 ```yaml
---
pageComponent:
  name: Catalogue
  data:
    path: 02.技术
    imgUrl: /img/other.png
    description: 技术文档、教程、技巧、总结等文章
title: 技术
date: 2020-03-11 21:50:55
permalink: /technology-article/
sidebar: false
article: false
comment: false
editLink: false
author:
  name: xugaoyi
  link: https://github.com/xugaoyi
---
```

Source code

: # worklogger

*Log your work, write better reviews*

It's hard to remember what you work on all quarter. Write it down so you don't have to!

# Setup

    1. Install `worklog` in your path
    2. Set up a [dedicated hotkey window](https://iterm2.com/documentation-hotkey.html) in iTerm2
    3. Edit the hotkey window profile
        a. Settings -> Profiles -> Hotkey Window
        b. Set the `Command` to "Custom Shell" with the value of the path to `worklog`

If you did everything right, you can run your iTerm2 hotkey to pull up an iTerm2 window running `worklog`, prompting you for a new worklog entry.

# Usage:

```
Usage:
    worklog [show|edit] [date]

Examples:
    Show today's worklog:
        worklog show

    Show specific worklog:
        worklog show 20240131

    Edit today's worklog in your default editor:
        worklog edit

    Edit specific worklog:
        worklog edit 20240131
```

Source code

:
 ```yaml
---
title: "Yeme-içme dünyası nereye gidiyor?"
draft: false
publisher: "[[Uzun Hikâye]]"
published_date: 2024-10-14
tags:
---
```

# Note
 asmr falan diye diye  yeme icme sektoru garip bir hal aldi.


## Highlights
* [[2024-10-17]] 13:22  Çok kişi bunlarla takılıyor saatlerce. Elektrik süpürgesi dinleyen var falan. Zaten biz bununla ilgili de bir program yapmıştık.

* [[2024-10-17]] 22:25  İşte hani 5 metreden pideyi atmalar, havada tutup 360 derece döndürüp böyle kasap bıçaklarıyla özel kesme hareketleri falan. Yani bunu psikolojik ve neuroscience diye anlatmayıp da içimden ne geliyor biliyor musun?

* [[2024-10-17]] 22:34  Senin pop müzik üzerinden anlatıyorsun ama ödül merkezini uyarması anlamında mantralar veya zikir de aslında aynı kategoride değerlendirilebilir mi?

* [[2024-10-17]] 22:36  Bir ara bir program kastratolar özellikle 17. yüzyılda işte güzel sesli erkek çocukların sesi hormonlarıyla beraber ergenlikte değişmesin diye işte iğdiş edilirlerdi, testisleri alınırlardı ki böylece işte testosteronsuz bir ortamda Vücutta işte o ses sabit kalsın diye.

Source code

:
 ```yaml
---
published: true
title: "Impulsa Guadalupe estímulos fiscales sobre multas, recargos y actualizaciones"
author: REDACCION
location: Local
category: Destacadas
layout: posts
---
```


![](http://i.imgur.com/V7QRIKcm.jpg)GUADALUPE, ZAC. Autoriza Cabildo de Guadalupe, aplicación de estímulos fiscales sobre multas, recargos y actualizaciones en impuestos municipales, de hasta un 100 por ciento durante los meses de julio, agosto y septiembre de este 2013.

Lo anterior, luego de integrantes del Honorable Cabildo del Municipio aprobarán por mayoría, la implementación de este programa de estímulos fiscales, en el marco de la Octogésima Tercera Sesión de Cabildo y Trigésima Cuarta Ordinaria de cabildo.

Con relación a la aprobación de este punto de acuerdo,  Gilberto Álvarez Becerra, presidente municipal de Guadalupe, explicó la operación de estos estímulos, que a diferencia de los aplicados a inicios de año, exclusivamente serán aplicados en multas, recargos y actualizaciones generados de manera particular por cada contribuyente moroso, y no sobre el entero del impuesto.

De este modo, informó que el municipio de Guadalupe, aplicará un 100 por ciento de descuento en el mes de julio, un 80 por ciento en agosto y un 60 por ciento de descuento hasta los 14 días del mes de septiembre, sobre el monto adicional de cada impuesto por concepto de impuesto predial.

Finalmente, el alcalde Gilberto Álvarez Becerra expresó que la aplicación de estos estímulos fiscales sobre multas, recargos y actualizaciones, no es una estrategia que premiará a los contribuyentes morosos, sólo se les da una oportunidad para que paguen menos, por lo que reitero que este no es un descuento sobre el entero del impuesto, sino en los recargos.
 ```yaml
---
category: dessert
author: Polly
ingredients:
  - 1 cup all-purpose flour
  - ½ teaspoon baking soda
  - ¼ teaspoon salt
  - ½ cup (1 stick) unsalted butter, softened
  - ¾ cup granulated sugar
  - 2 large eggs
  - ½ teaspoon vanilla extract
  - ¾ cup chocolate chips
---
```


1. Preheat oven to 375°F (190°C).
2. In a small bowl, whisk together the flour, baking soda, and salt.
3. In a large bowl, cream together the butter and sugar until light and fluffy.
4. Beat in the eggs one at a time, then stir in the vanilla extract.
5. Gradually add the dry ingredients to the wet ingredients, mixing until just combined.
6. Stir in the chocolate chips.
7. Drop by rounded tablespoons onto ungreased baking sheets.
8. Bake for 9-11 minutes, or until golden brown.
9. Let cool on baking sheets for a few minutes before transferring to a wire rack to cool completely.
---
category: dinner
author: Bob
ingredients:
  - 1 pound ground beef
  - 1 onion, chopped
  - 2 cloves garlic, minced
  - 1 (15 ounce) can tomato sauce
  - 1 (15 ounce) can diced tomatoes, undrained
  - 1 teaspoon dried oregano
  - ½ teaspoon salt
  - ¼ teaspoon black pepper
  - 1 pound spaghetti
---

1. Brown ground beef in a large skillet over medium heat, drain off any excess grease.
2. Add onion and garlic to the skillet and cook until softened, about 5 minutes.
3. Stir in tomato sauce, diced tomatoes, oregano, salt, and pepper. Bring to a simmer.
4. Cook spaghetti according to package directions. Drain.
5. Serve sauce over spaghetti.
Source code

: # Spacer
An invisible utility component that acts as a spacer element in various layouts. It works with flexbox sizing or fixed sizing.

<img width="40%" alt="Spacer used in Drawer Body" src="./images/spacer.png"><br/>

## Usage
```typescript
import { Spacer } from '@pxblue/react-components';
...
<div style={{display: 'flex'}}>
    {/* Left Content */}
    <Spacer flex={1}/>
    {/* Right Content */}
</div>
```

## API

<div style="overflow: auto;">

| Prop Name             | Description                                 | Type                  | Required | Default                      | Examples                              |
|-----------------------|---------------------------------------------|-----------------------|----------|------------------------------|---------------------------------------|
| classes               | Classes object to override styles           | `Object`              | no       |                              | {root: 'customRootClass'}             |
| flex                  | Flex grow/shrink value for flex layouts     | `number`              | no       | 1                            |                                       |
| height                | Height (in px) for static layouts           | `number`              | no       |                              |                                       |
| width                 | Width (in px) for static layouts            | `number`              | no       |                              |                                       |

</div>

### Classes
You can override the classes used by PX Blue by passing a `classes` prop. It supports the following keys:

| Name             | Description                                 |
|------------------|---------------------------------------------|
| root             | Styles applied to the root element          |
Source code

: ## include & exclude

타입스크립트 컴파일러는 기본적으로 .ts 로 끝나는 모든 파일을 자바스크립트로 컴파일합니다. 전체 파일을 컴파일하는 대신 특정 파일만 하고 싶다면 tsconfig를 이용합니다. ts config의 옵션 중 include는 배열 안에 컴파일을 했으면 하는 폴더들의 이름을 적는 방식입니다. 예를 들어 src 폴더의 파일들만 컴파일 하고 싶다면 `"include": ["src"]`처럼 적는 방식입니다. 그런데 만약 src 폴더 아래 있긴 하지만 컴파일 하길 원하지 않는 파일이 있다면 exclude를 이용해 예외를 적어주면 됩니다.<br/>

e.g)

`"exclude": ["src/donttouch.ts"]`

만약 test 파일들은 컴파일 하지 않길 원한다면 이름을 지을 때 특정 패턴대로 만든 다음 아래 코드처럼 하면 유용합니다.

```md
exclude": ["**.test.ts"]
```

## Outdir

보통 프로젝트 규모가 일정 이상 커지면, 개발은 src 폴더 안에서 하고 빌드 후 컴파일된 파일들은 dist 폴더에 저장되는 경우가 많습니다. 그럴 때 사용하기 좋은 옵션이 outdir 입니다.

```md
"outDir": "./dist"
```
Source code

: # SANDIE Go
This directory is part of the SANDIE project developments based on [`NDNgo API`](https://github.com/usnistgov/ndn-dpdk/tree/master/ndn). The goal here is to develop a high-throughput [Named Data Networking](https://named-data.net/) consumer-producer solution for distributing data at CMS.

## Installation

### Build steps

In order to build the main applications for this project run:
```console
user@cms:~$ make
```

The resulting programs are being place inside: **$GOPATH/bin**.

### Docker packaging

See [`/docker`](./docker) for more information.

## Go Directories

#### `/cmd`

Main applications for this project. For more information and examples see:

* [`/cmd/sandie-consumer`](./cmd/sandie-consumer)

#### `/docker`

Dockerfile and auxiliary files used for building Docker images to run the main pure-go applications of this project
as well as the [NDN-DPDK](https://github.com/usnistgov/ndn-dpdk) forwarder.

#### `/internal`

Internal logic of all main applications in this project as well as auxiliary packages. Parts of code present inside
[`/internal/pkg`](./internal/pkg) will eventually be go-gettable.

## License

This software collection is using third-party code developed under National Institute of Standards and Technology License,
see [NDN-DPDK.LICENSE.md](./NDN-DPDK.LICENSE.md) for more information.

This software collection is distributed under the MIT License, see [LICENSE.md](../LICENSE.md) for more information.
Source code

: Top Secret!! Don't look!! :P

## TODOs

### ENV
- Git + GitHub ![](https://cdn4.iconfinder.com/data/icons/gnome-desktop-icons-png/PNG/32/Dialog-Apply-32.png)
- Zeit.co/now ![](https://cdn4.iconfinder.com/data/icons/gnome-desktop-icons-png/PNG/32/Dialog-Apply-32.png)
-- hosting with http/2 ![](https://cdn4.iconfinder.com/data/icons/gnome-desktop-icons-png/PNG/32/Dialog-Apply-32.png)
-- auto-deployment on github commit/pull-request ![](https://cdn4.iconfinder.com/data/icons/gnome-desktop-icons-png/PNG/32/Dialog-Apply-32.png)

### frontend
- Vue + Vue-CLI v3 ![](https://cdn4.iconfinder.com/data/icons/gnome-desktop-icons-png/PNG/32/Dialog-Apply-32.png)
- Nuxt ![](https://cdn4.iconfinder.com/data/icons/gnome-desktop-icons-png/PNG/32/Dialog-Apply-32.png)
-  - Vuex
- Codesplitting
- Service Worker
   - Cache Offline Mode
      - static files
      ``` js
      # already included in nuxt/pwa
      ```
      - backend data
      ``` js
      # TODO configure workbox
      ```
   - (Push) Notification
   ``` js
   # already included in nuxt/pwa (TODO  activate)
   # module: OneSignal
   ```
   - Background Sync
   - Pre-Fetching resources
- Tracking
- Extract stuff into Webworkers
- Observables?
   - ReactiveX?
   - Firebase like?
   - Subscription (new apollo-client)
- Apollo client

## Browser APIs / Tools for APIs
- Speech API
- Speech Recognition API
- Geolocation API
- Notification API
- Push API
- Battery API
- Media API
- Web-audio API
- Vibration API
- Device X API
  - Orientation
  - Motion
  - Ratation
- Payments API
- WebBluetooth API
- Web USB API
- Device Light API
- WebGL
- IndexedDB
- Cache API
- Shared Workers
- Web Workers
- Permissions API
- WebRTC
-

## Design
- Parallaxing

Task description
What lines in the listing contain "minutes"? Copy them all.

Final answer
8. Bake for 9-11 minutes, or until golden brown.
9. Let cool on baking sheets for a few minutes before transferring to a wire rack to cool completely.
2. Add onion and garlic to the skillet and cook until softened, about 5 minutes.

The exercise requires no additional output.